▶ What you have to do
Gather, from the listing beneath this task, every line holding the string "public".

▶ Extracted entries
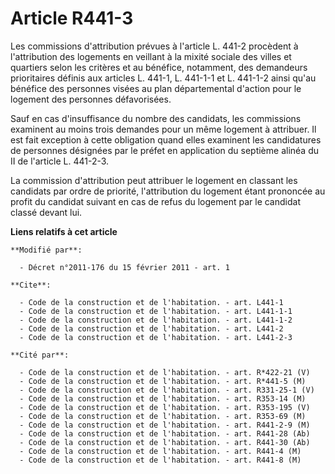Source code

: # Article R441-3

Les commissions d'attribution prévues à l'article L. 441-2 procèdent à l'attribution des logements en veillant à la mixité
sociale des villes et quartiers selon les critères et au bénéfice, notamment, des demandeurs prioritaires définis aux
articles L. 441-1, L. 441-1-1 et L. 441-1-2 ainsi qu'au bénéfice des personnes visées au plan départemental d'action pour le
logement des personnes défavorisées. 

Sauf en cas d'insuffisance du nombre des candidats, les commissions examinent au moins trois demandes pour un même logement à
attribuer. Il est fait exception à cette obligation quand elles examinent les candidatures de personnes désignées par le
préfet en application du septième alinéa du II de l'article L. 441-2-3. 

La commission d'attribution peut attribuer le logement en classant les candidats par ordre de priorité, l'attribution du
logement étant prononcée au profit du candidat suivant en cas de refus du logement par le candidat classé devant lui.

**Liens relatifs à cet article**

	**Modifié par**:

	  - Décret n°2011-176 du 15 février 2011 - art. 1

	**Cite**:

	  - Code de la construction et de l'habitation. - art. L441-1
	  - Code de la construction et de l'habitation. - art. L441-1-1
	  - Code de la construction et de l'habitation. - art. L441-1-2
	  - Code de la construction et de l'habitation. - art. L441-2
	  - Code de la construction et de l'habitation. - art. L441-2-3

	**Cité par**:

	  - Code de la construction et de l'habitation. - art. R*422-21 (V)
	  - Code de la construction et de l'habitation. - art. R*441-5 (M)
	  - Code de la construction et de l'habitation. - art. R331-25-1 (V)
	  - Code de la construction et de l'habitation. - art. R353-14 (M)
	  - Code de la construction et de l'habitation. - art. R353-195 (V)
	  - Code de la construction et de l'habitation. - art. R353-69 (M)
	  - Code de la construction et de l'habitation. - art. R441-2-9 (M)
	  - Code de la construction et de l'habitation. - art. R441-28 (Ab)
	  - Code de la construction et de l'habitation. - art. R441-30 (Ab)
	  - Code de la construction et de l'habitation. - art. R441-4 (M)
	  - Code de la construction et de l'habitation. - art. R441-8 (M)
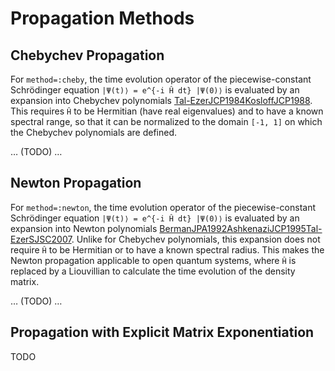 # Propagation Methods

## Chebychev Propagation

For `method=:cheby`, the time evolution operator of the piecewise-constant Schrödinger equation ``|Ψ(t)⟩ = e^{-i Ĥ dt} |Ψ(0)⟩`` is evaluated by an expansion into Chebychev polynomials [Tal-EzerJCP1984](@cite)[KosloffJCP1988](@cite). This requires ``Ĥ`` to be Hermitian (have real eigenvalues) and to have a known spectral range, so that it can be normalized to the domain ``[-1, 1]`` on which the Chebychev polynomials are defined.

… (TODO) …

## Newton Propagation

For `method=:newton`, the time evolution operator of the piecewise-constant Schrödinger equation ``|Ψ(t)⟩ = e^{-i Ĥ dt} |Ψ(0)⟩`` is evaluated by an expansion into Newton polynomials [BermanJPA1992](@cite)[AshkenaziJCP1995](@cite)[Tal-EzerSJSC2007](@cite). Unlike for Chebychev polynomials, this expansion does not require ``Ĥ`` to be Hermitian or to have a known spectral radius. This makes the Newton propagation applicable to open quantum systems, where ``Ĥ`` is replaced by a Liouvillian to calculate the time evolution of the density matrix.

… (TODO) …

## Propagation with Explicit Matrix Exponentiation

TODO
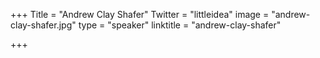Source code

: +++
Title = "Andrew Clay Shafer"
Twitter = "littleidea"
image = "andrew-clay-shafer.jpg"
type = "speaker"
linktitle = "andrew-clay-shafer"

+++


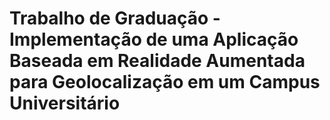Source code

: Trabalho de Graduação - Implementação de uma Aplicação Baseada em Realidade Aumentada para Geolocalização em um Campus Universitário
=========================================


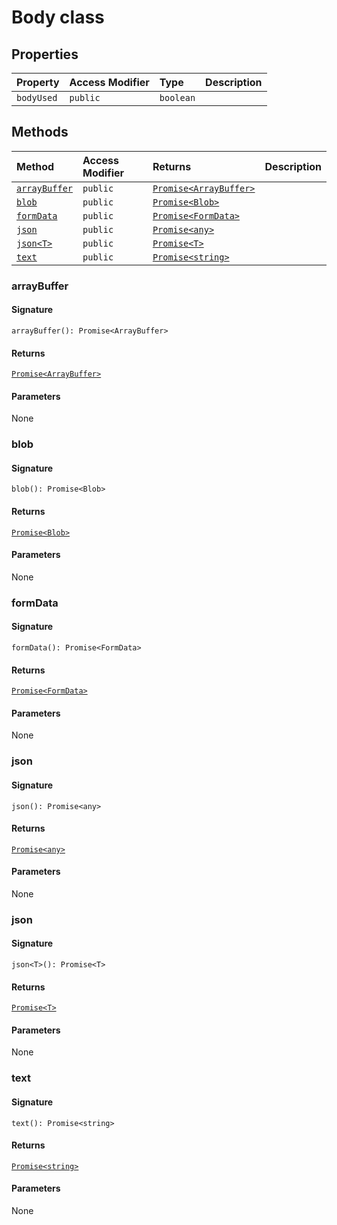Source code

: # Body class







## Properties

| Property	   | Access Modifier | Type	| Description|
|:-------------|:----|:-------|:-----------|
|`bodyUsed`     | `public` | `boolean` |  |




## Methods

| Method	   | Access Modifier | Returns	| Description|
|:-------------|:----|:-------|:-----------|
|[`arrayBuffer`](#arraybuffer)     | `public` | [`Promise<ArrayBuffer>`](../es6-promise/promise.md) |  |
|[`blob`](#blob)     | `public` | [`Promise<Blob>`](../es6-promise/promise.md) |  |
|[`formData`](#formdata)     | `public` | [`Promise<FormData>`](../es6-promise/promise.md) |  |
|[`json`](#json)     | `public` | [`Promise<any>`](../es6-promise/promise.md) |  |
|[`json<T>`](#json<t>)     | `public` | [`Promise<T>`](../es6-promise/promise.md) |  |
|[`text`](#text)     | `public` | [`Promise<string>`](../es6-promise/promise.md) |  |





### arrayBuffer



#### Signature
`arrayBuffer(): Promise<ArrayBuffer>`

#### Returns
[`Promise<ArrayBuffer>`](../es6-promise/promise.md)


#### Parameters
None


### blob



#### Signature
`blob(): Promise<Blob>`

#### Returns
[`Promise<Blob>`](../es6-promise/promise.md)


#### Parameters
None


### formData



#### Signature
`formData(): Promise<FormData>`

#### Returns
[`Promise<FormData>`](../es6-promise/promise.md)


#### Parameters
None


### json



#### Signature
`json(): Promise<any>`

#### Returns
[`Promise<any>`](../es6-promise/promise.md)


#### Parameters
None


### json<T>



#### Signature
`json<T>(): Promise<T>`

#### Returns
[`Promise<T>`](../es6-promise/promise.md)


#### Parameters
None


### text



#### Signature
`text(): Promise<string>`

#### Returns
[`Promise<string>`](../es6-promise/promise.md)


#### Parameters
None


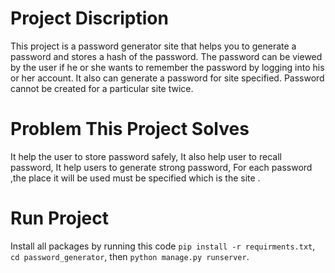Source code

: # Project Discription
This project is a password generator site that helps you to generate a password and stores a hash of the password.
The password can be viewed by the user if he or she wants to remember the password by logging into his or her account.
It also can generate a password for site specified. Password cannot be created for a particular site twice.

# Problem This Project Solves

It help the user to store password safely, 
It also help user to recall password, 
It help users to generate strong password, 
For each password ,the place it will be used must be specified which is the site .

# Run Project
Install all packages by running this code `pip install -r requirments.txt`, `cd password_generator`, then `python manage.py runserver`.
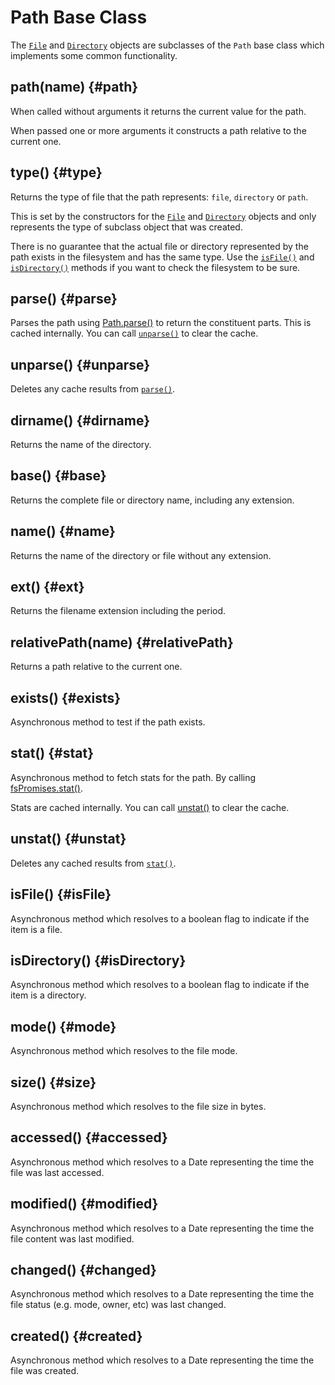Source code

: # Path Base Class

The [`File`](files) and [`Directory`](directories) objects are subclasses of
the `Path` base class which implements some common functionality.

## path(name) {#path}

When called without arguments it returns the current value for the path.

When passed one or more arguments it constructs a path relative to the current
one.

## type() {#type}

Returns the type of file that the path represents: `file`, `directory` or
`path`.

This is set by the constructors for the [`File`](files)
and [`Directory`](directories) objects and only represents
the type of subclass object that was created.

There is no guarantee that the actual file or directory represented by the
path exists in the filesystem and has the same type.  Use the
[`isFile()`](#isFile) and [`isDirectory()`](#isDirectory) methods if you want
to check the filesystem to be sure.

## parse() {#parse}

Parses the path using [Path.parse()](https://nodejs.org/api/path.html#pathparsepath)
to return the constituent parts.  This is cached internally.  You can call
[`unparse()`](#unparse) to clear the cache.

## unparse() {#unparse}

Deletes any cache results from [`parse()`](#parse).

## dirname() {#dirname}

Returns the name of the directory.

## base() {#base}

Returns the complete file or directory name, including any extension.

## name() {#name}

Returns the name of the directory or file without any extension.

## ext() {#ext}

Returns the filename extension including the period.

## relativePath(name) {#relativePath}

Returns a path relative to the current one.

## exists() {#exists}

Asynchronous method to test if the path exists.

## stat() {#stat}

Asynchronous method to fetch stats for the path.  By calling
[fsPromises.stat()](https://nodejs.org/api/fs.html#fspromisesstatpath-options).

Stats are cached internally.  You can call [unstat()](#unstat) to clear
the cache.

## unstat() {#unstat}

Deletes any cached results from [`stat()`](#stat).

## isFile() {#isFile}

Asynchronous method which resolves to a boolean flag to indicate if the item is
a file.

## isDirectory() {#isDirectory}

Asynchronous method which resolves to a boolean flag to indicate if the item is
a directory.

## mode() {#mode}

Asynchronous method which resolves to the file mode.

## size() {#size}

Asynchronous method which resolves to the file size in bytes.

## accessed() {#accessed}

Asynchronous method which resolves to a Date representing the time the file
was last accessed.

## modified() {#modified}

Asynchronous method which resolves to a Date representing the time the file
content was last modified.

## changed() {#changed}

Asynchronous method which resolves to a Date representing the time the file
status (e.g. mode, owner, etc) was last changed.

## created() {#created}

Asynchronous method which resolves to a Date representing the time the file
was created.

▶ Answer area
|`bodyUsed`     | `public` | `boolean` |  |
|[`arrayBuffer`](#arraybuffer)     | `public` | [`Promise<ArrayBuffer>`](../es6-promise/promise.md) |  |
|[`blob`](#blob)     | `public` | [`Promise<Blob>`](../es6-promise/promise.md) |  |
|[`formData`](#formdata)     | `public` | [`Promise<FormData>`](../es6-promise/promise.md) |  |
|[`json`](#json)     | `public` | [`Promise<any>`](../es6-promise/promise.md) |  |
|[`json<T>`](#json<t>)     | `public` | [`Promise<T>`](../es6-promise/promise.md) |  |
|[`text`](#text)     | `public` | [`Promise<string>`](../es6-promise/promise.md) |  |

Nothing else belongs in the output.